<<<<

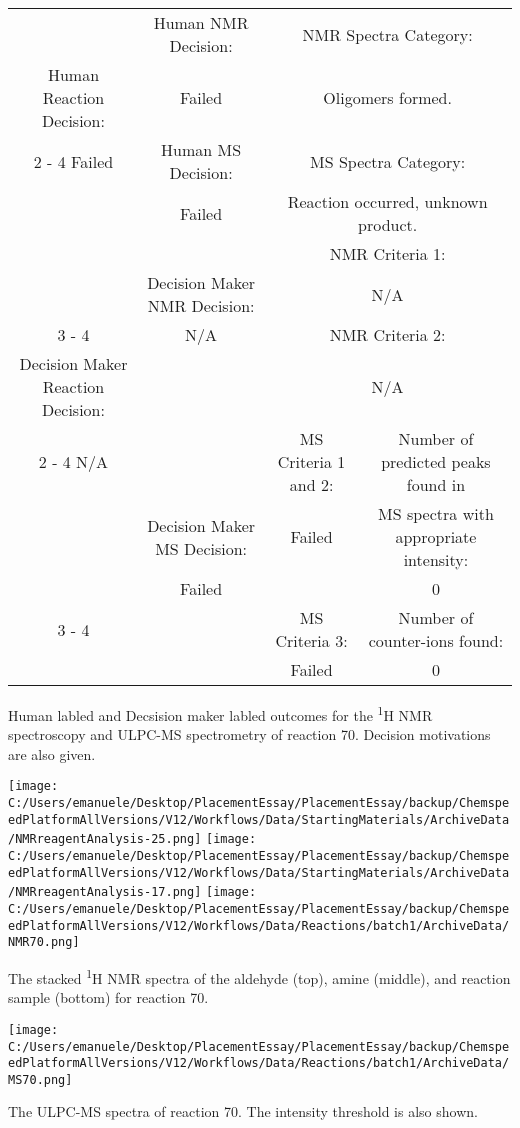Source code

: \documentclass{article}%
\begin{document}
\begin{Decision Table}[H]%
\begin{tabular}{|c|c|c|c|}%
\hline%
&Human NMR Decision:&\multicolumn{2}{|c|}{NMR Spectra Category:}\\%
Human Reaction Decision:&Failed&\multicolumn{2}{|c|}{Oligomers formed.}\\%
\cline{2%
-%
4}%
Failed&Human MS Decision:&\multicolumn{2}{|c|}{MS Spectra Category:}\\%
&Failed&\multicolumn{2}{|c|}{Reaction occurred, unknown product.}\\%
\hline%
&&\multicolumn{2}{|c|}{NMR Criteria 1:}\\%
&Decision Maker NMR Decision:&\multicolumn{2}{|c|}{N/A}\\%
\cline{3%
-%
4}%
&N/A&\multicolumn{2}{|c|}{NMR Criteria 2:}\\%
Decision Maker Reaction Decision:&&\multicolumn{2}{|c|}{N/A}\\%
\cline{2%
-%
4}%
N/A&&MS Criteria 1 and 2:&Number of predicted peaks found in\\%
&Decision Maker MS Decision:&Failed&MS spectra with appropriate intensity:\\%
&Failed&&0\\%
\cline{3%
-%
4}%
&&MS Criteria 3:&Number of counter{-}ions found:\\%
&&Failed&0\\%
\hline%
\end{tabular}%
\caption{Human labled and Decsision maker labled outcomes for the \textsuperscript{1}H NMR spectroscopy and ULPC-MS spectrometry of reaction 70. Decision motivations are also given.}%
\end{Decision Table}%
\begin{NMR Spectra}[H]%
\begin{center}%
\texttt{[image: C:/Users/emanuele/Desktop/PlacementEssay/PlacementEssay/backup/ChemspeedPlatformAllVersions/V12/Workflows/Data/StartingMaterials/ArchiveData/NMRreagentAnalysis-25.png]}\hfill%
\texttt{[image: C:/Users/emanuele/Desktop/PlacementEssay/PlacementEssay/backup/ChemspeedPlatformAllVersions/V12/Workflows/Data/StartingMaterials/ArchiveData/NMRreagentAnalysis-17.png]}\hfill%
\texttt{[image: C:/Users/emanuele/Desktop/PlacementEssay/PlacementEssay/backup/ChemspeedPlatformAllVersions/V12/Workflows/Data/Reactions/batch1/ArchiveData/NMR70.png]}\hfill%
\end{center}%
\caption{The stacked \textsuperscript{1}H NMR spectra of the aldehyde (top), amine (middle), and reaction sample (bottom) for reaction 70.}%
\end{NMR Spectra}%
\begin{MS Spectra}[H]%
\begin{center}%
\texttt{[image: C:/Users/emanuele/Desktop/PlacementEssay/PlacementEssay/backup/ChemspeedPlatformAllVersions/V12/Workflows/Data/Reactions/batch1/ArchiveData/MS70.png]}\hfill%
\end{center}%
\caption{The ULPC-MS spectra of reaction 70. The intensity threshold is also shown.}%
\end{MS Spectra}%
\end{document}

>>>>

What the task asks: Would you copy every line of the entries that includes the word "backup"?

Written response:
\texttt{[image: C:/Users/emanuele/Desktop/PlacementEssay/PlacementEssay/backup/ChemspeedPlatformAllVersions/V12/Workflows/Data/StartingMaterials/ArchiveData/NMRreagentAnalysis-25.png]}\hfill%
\texttt{[image: C:/Users/emanuele/Desktop/PlacementEssay/PlacementEssay/backup/ChemspeedPlatformAllVersions/V12/Workflows/Data/StartingMaterials/ArchiveData/NMRreagentAnalysis-17.png]}\hfill%
\texttt{[image: C:/Users/emanuele/Desktop/PlacementEssay/PlacementEssay/backup/ChemspeedPlatformAllVersions/V12/Workflows/Data/Reactions/batch1/ArchiveData/NMR70.png]}\hfill%
\texttt{[image: C:/Users/emanuele/Desktop/PlacementEssay/PlacementEssay/backup/ChemspeedPlatformAllVersions/V12/Workflows/Data/Reactions/batch1/ArchiveData/MS70.png]}\hfill%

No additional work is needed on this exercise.